§ Goal of the exercise
Nothing after the line containing "- Creates debug session directory" belongs in the answer; write out exactly every line from the start of the material up to it, including it.
# # # #
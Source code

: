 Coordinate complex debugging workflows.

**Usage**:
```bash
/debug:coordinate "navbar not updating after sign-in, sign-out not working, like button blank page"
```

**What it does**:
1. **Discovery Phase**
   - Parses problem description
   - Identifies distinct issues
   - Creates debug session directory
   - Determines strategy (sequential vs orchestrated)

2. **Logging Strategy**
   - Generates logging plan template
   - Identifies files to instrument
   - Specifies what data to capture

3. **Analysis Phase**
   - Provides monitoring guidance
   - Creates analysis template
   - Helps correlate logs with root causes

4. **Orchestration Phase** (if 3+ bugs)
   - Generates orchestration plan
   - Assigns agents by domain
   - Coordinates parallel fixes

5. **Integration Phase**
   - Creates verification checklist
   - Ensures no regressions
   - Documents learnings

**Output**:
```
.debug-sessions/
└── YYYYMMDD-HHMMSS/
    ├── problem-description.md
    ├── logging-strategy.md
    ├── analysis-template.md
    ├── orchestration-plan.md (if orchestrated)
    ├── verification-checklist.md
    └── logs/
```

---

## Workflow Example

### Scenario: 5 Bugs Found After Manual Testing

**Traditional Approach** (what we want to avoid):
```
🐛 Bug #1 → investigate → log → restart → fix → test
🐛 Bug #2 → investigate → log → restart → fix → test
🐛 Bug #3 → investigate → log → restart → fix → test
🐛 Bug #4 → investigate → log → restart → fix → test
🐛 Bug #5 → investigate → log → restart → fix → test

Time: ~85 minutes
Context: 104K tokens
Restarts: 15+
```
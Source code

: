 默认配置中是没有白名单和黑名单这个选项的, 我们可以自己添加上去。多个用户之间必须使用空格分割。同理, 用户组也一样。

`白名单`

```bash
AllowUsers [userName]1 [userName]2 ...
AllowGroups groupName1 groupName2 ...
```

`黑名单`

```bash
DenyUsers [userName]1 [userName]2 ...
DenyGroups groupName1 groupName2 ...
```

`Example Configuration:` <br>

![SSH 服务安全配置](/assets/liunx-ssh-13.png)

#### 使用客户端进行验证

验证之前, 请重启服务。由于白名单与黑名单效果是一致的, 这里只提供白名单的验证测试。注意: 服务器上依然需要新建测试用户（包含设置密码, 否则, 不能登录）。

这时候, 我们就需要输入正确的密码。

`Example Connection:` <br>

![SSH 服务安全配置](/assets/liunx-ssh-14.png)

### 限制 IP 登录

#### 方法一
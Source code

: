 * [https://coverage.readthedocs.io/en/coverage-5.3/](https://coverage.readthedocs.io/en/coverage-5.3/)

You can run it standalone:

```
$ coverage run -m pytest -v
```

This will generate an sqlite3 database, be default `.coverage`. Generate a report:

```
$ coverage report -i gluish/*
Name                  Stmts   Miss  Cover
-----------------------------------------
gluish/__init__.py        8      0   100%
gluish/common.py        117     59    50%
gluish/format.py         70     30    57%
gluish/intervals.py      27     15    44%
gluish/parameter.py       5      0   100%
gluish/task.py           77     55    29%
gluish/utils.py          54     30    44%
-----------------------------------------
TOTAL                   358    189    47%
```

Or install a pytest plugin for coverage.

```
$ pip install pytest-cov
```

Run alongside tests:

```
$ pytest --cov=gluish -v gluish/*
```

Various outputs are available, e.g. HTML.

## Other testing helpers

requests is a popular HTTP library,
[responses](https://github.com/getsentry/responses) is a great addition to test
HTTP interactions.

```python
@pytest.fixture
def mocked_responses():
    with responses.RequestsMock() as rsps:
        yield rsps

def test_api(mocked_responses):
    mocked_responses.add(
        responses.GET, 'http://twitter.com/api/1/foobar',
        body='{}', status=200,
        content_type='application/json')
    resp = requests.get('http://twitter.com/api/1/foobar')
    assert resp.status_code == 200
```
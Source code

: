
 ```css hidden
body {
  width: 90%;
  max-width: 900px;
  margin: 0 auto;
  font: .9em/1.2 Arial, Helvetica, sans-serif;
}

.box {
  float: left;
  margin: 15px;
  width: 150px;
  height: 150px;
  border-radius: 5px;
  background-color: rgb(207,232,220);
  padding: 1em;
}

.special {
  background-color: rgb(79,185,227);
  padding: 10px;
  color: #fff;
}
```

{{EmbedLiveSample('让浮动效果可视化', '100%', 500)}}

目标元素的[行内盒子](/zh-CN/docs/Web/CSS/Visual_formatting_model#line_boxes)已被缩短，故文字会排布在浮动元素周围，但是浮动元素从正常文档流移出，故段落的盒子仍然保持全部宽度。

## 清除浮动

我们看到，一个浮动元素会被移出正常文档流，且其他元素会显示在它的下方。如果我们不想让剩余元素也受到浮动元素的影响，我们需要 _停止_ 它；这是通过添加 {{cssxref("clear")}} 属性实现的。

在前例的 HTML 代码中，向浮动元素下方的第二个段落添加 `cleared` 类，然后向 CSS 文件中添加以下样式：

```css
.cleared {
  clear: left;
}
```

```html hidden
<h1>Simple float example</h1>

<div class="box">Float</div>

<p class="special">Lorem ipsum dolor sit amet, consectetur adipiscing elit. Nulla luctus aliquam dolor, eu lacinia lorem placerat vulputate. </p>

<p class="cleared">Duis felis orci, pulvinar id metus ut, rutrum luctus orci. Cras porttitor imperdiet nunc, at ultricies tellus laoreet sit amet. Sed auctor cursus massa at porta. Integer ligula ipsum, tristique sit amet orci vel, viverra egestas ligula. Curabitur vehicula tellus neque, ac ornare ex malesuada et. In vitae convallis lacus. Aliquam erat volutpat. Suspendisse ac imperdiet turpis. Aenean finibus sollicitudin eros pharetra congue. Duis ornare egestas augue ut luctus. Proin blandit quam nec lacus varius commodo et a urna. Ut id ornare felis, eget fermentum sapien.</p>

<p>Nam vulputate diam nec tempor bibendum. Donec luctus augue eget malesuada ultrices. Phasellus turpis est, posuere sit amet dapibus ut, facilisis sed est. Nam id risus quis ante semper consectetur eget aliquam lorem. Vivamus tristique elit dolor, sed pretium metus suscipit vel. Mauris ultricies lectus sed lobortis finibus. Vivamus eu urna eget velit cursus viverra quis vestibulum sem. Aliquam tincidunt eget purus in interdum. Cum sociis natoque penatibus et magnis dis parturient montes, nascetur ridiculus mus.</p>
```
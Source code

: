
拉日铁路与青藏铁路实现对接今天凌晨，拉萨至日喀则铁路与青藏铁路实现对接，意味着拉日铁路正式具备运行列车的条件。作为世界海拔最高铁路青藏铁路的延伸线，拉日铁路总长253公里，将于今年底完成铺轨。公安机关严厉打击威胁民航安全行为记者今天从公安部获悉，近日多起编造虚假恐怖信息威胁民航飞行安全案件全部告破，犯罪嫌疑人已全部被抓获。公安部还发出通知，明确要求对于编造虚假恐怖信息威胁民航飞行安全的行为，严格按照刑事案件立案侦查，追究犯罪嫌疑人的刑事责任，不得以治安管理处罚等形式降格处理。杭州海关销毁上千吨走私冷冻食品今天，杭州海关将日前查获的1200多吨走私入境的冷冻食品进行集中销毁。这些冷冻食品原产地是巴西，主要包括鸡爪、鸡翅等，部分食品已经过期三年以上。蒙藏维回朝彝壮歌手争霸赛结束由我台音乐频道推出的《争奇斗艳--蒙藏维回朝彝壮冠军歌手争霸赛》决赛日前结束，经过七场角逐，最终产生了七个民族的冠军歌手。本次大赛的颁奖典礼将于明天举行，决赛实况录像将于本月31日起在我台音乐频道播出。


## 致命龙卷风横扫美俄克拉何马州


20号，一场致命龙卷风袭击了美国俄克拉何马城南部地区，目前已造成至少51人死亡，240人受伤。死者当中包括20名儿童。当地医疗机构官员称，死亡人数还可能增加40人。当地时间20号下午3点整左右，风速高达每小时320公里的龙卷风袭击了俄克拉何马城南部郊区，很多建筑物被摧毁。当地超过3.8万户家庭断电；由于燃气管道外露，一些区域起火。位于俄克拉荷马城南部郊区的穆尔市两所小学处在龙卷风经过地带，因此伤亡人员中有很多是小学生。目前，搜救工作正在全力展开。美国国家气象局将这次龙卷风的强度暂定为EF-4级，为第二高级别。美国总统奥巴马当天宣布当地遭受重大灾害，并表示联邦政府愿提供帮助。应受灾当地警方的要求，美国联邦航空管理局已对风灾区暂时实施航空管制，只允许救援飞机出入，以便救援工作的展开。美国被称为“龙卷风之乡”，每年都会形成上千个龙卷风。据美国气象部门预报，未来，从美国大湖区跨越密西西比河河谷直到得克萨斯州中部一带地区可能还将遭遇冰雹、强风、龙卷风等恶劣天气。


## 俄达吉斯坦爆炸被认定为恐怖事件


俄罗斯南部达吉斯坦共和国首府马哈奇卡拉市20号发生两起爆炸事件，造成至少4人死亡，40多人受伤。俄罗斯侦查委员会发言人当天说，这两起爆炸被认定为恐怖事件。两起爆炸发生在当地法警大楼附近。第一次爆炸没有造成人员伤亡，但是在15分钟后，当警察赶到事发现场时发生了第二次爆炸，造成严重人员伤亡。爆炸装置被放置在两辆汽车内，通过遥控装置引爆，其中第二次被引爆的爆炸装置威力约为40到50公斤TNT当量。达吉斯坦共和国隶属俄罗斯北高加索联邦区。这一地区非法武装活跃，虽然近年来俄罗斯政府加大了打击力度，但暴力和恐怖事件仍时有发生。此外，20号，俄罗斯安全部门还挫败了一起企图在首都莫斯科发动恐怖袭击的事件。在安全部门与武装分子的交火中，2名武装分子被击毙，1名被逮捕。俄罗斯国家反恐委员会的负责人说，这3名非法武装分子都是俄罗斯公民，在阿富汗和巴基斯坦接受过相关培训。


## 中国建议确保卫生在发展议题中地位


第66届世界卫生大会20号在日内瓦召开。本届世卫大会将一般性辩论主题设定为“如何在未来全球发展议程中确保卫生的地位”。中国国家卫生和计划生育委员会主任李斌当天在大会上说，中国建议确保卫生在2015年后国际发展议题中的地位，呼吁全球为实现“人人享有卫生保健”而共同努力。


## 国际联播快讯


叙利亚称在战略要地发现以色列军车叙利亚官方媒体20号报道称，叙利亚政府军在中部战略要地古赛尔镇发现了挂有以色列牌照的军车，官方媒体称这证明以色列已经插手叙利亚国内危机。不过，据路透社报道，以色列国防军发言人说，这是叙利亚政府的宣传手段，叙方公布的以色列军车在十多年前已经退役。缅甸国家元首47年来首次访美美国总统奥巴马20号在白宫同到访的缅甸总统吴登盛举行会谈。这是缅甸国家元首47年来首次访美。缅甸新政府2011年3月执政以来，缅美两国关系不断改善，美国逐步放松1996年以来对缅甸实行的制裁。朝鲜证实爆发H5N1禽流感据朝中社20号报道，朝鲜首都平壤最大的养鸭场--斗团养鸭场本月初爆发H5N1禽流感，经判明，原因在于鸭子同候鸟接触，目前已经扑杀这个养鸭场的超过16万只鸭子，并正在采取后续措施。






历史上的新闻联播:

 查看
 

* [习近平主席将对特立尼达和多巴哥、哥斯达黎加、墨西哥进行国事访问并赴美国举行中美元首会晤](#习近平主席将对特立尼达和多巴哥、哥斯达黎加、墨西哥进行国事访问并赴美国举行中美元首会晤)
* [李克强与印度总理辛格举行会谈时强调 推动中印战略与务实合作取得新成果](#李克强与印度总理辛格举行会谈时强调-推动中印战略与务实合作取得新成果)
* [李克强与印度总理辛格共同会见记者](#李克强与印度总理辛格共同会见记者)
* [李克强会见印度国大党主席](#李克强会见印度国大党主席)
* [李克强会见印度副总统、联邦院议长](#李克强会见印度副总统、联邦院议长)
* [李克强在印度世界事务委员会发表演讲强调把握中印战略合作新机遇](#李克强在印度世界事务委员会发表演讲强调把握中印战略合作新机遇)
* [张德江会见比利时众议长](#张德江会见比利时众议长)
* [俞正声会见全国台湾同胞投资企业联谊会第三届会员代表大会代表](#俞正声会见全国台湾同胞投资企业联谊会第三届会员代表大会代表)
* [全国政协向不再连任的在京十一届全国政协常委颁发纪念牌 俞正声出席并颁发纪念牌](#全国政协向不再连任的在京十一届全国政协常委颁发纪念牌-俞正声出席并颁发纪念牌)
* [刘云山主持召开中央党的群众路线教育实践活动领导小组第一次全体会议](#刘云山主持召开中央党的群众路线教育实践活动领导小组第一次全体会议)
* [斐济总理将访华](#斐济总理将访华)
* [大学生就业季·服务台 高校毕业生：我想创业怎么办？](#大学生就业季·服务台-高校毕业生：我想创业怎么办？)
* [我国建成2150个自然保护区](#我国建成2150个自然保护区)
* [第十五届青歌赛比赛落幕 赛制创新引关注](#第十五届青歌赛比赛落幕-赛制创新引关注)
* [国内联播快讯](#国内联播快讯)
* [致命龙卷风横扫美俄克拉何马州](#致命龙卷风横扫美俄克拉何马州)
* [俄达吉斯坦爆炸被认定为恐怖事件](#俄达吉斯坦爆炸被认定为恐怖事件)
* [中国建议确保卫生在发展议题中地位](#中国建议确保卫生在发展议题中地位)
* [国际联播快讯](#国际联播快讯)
# # # #
§ Answer box
Source code

: Coordinate complex debugging workflows.

**Usage**:
```bash
/debug:coordinate "navbar not updating after sign-in, sign-out not working, like button blank page"
```

**What it does**:
1. **Discovery Phase**
   - Parses problem description
   - Identifies distinct issues
   - Creates debug session directory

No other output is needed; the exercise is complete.